> Action item
Line count for "hrulefill": give the number of lines in the records below that hold it, and nothing else.

> Records for this exercise
>>>>>

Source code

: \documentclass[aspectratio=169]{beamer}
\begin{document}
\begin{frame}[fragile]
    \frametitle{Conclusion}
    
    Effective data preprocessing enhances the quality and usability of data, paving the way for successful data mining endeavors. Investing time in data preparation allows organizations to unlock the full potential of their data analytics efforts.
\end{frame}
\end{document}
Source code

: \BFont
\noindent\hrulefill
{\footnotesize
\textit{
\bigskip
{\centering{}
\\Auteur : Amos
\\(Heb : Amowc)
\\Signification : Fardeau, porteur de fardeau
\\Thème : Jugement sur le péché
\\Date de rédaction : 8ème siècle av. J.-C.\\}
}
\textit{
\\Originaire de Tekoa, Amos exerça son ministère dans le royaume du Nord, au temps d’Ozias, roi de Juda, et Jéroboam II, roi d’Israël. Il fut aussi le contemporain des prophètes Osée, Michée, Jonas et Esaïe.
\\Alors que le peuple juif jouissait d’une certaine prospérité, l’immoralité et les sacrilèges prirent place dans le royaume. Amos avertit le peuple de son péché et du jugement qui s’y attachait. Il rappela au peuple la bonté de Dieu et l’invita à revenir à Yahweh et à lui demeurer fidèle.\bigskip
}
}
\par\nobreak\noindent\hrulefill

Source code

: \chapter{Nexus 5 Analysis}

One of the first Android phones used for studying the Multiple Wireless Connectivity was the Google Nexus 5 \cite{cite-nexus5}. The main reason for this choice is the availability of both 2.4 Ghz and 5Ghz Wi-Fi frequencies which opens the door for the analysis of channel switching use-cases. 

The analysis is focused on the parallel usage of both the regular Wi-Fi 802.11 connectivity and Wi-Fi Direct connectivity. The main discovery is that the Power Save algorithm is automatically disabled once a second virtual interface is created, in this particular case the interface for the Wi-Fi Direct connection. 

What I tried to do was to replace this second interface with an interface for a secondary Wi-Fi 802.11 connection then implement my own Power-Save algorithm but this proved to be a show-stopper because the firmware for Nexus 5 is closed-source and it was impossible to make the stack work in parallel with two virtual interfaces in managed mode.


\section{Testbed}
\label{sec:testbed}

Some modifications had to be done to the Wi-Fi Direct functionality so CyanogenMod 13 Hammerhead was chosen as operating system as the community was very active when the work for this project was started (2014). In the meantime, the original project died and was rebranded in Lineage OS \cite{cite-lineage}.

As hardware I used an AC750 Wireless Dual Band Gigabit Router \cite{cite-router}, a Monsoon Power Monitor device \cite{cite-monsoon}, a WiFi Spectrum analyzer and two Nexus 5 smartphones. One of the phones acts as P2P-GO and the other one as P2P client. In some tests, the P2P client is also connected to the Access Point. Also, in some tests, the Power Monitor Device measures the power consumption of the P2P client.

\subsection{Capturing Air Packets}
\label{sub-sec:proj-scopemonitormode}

<<<<<

> Solution
2